Las portadas las dejamos para otros temas: mejor contar que la economía se recupera (la de las grandes cifras construida a golpe de ingeniería financiera), y evitar que nos pregunten hasta qué punto esa “recuperación” va a ser compatible con los salarios bajos que ha dejado la reforma laboral. Unos salarios propios de los trabajos precarios, a tiempo parcial, temporales e inestables, que maquillan a ratos las cifras de desempleo que, perdonen que lo recuerde, ya están en un 26%. A largo plazo son muchos –y no solo de izquierdas— los economistas que advierten que España va a ser más pobre, que los españoles instaurados en el umbral de la pobreza van a mantenerse ahí toda su vida, que el consumo se va a ver mermado porque la gente no gana lo suficiente como para consumir más allá de lo necesario. La brecha salarial, que también es evidente, está incrementando las tensiones sociales… y lo peor es que la gente va a seguir aceptando congelaciones salariales, reducciones de sueldo y empleos precarios porque necesita dar de comer a sus hijos.

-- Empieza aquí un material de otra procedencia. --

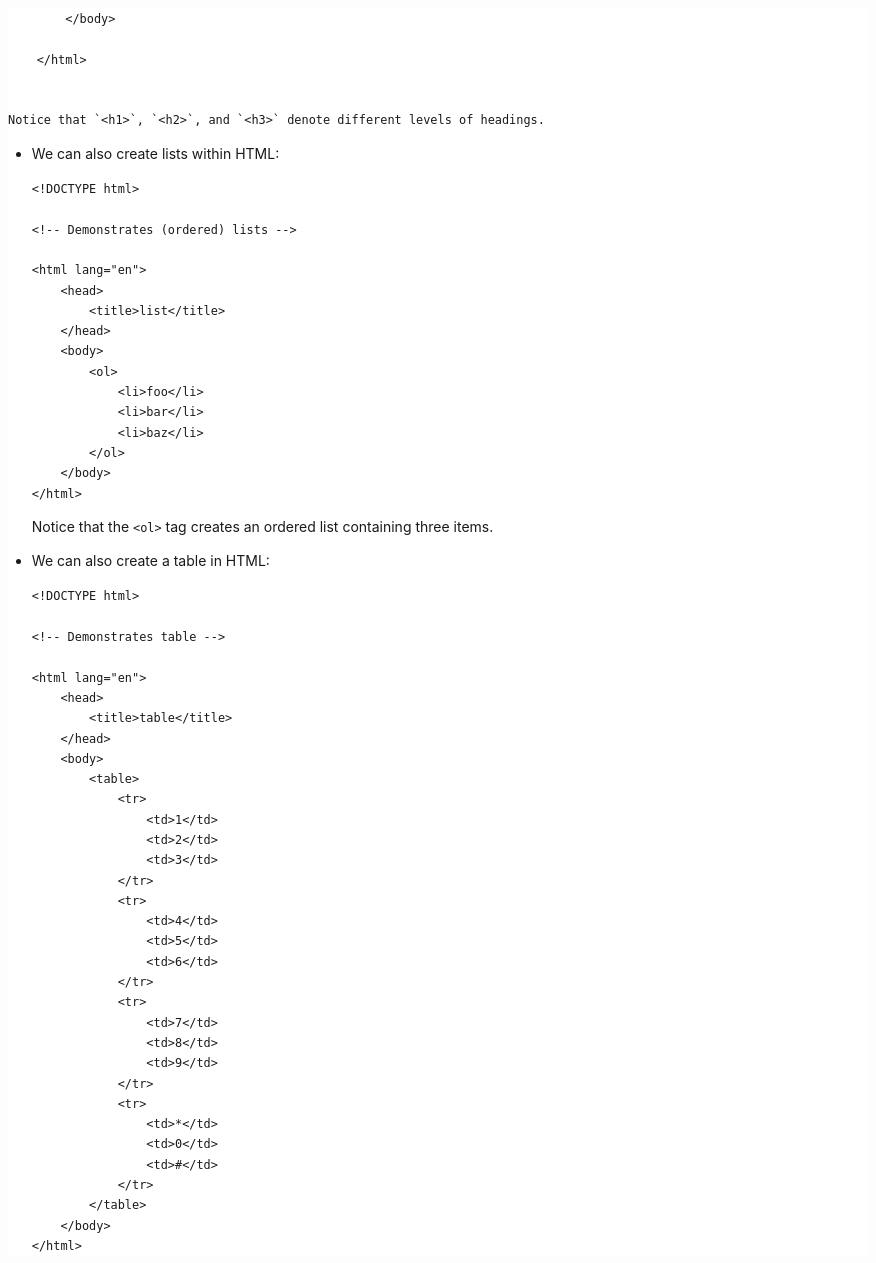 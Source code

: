             </body>
        
        </html>
        
    
    Notice that `<h1>`, `<h2>`, and `<h3>` denote different levels of headings.
    
-   We can also create lists within HTML:
    
        <!DOCTYPE html>
        
        <!-- Demonstrates (ordered) lists -->
        
        <html lang="en">
            <head>
                <title>list</title>
            </head>
            <body>
                <ol>
                    <li>foo</li>
                    <li>bar</li>
                    <li>baz</li>
                </ol>
            </body>
        </html>
        
    
    Notice that the `<ol>` tag creates an ordered list containing three items.
    
-   We can also create a table in HTML:
    
        <!DOCTYPE html>
        
        <!-- Demonstrates table -->
        
        <html lang="en">
            <head>
                <title>table</title>
            </head>
            <body>
                <table>
                    <tr>
                        <td>1</td>
                        <td>2</td>
                        <td>3</td>
                    </tr>
                    <tr>
                        <td>4</td>
                        <td>5</td>
                        <td>6</td>
                    </tr>
                    <tr>
                        <td>7</td>
                        <td>8</td>
                        <td>9</td>
                    </tr>
                    <tr>
                        <td>*</td>
                        <td>0</td>
                        <td>#</td>
                    </tr>
                </table>
            </body>
        </html>
         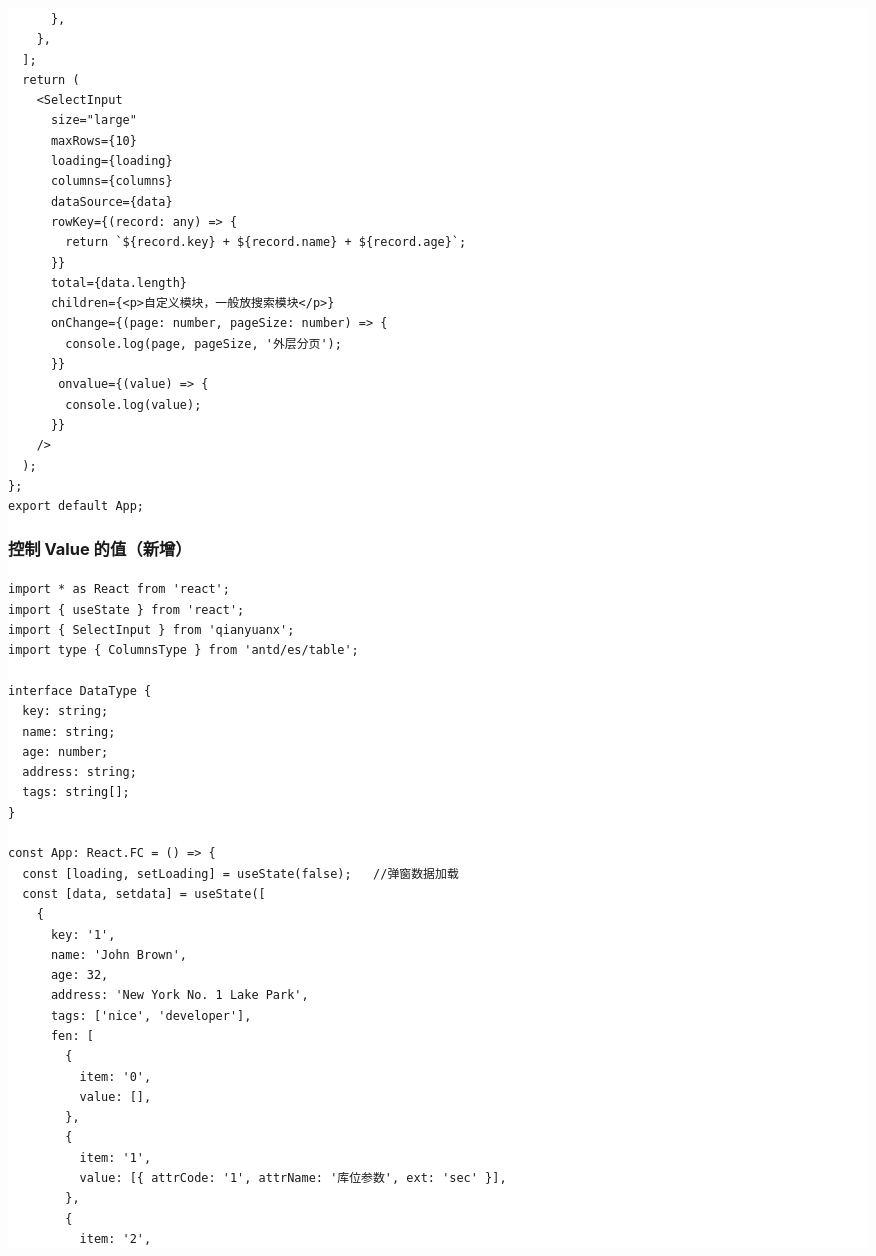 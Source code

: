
 ```tsx
      },
    },
  ];
  return (
    <SelectInput
      size="large"
      maxRows={10}
      loading={loading}
      columns={columns}
      dataSource={data}
      rowKey={(record: any) => {
        return `${record.key} + ${record.name} + ${record.age}`;
      }}
      total={data.length}
      children={<p>自定义模块，一般放搜索模块</p>}
      onChange={(page: number, pageSize: number) => {
        console.log(page, pageSize, '外层分页');
      }}
       onvalue={(value) => {
        console.log(value);
      }}
    />
  );
};
export default App;
```

### 控制 Value 的值（新增）

```tsx
import * as React from 'react';
import { useState } from 'react';
import { SelectInput } from 'qianyuanx';
import type { ColumnsType } from 'antd/es/table';

interface DataType {
  key: string;
  name: string;
  age: number;
  address: string;
  tags: string[];
}

const App: React.FC = () => {
  const [loading, setLoading] = useState(false);   //弹窗数据加载
  const [data, setdata] = useState([
    {
      key: '1',
      name: 'John Brown',
      age: 32,
      address: 'New York No. 1 Lake Park',
      tags: ['nice', 'developer'],
      fen: [
        {
          item: '0',
          value: [],
        },
        {
          item: '1',
          value: [{ attrCode: '1', attrName: '库位参数', ext: 'sec' }],
        },
        {
          item: '2',
```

La indignación ha de estar presente porque, además, la “recuperación” de la que tanto habla la macroeconomía se hace notar en las cifras de beneficios de las grandes compañías y también en los grandes Bancos, los que hemos rescatado entre todos y con el esfuerzo de todos, y que ahora han cerrado el grifo del crédito para el común de los mortales, pero que han ganado la friolera de 7.274 millones durante el año 2013.

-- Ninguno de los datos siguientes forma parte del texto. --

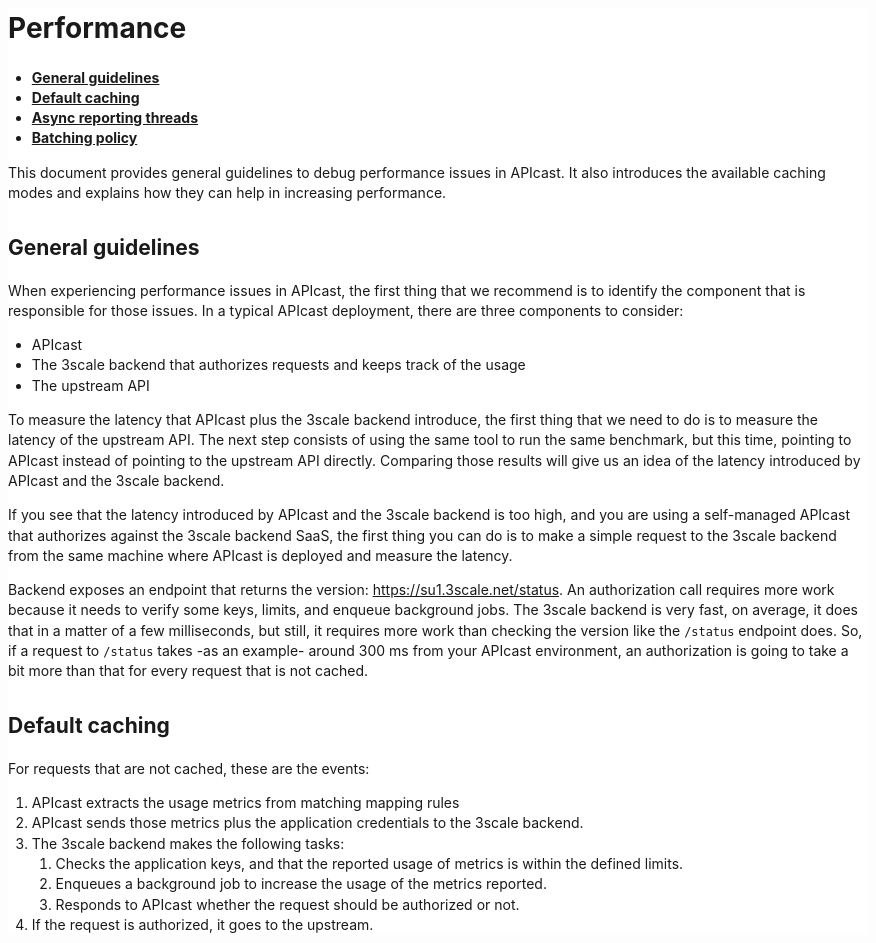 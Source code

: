 # Performance

- [**General guidelines**](#general-guidelines)
- [**Default caching**](#default-caching)
- [**Async reporting threads**](#async-reporting-threads)
- [**Batching policy**](#batching-policy)

This document provides general guidelines to debug performance issues in
APIcast. It also introduces the available caching modes and explains how they
can help in increasing performance.

## General guidelines

When experiencing performance issues in APIcast, the first thing that we
recommend is to identify the component that is responsible for those issues. In
a typical APIcast deployment, there are three components to consider:

- APIcast
- The 3scale backend that authorizes requests and keeps track of the usage
- The upstream API

To measure the latency that APIcast plus the 3scale backend introduce, the first
thing that we need to do is to measure the latency of the upstream API. The next
step consists of using the same tool to run the same benchmark, but this time,
pointing to APIcast instead of pointing to the upstream API directly. Comparing
those results will give us an idea of the latency introduced by APIcast and the
3scale backend.

If you see that the latency introduced by APIcast and the 3scale backend is too
high, and you are using a self-managed APIcast that authorizes against the
3scale backend SaaS, the first thing you can do is to make a simple request to
the 3scale backend from the same machine where APIcast is deployed and measure
the latency.

Backend exposes an endpoint that returns the version:
https://su1.3scale.net/status. An authorization call requires more work because
it needs to verify some keys, limits, and enqueue background jobs. The 3scale
backend is very fast, on average, it does that in a matter of a few
milliseconds, but still, it requires more work than checking the version like
the `/status` endpoint does. So, if a request to `/status` takes -as an example-
around 300 ms from your APIcast environment, an authorization is going to take a
bit more than that for every request that is not cached.


## Default caching

For requests that are not cached, these are the events:

1. APIcast extracts the usage metrics from matching mapping rules
2. APIcast sends those metrics plus the application credentials to the 3scale
backend.
3. The 3scale backend makes the following tasks:
    1. Checks the application keys, and that the reported usage of metrics is
    within the defined limits.
    2. Enqueues a background job to increase the usage of the metrics reported.
    3. Responds to APIcast whether the request should be authorized or not.
4. If the request is authorized, it goes to the upstream.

En estos tiempos en los que hasta Cáritas resulta incómodo al gobierno porque pone voz al sufrimiento que desde el ejecutivo quieren hacer invisible, el peligro pasa por contribuir a este silencio. Si no quieren campaña, habrá que hacerla sin ellos, porque ha de quedar claro en la mente de los ciudadanos que la derecha no es lo mismo que la izquierda. En una época de crispación y escepticismo y desconfianza hacia los políticos, es fácil hacer populismo a golpe de chascarrillo, y gritar a los cuatro vientos que la derecha y la izquierda son lo mismo, que el PP y el PSOE no son distintos. Es fácil porque no requiere mayor esfuerzo que el del uso de la demagogia, pero no se puede confundir al votante diciéndole que la ideología se ha muerto por el camino y los ideales que acompañan a las fuerzas políticas de mayor peso en un país, han olvidado quiénes son y de dónde vienen. En el ejercicio de la democracia ser de derechas o izquierdas es algo más que una etiqueta. Los tiempos han sido difíciles, pero aunque desde el propio PSOE se hace un mea culpa y se reconoce el desacierto a la hora de detectar la crisis y enfrentarse a ella, ha sido el PP quien, con la excusa de una herencia ya agotada, ha acampado a su antojo en la economía de los hogares incrementando el paro, subiendo los impuestos y recortando los derechos básicos conseguidos por todos los españoles durante estos años de democracia. Cuando José Luis Rodríguez Zapatero adoptó unas medidas de austeridad que obedecían a los dictados de Bruselas, su cara y la de sus diputados mostraban consternación. Nada que ver con las risas y carcajadas que se escuchaban en el Congreso en la bancada popular cuando Rajoy, recién nombrado presidente, iba olvidando cada una de sus promesas electorales a golpe de tijeretazo. El PSOE es consciente del daño del austericidio suicida en el que estamos y la socialdemocracia tiene mucho que decir en Europa y en nuestro país. Confiemos en que la memoria de los españoles aguante la ausencia pública de los responsables de la situación actual sin olvidar sus caras.